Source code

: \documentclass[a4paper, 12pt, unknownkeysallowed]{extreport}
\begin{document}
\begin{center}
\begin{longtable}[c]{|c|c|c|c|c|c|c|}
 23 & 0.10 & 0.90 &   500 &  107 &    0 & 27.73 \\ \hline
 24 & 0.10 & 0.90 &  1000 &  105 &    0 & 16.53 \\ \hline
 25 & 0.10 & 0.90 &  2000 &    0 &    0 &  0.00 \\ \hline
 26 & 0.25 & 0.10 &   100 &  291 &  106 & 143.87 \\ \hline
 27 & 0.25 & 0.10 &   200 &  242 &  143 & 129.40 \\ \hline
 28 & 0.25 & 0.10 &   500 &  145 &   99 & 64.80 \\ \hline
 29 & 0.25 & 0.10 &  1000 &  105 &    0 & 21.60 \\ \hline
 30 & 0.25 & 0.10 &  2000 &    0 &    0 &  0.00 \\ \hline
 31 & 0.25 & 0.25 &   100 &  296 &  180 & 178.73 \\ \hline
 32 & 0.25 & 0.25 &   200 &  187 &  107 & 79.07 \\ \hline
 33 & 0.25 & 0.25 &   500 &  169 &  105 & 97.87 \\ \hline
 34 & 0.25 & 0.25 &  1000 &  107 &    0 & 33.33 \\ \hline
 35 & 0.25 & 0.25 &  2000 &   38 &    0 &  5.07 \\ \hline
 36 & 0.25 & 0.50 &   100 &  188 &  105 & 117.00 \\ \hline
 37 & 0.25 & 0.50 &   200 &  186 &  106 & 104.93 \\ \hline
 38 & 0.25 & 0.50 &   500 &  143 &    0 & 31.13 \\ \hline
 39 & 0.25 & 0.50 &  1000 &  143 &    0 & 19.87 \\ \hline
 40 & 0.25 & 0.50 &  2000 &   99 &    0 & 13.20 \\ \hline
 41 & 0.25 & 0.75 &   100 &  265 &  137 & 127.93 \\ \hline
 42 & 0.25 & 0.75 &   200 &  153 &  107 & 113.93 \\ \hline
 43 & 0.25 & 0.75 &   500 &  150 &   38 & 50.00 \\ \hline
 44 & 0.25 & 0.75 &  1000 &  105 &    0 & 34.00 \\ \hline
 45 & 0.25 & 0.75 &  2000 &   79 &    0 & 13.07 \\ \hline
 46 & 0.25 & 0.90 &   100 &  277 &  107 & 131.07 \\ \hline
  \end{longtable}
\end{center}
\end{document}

----------

◆ WHAT TO WORK ON
Please write out the lines that run from the one with "42 & 0.25 &" to the end of the records, both included, exactly as they appear.

◆ ANSWER TO THIS PROBLEM
 42 & 0.25 & 0.75 &   200 &  153 &  107 & 113.93 \\ \hline
 43 & 0.25 & 0.75 &   500 &  150 &   38 & 50.00 \\ \hline
 44 & 0.25 & 0.75 &  1000 &  105 &    0 & 34.00 \\ \hline
 45 & 0.25 & 0.75 &  2000 &   79 &    0 & 13.07 \\ \hline
 46 & 0.25 & 0.90 &   100 &  277 &  107 & 131.07 \\ \hline
  \end{longtable}
\end{center}
\end{document}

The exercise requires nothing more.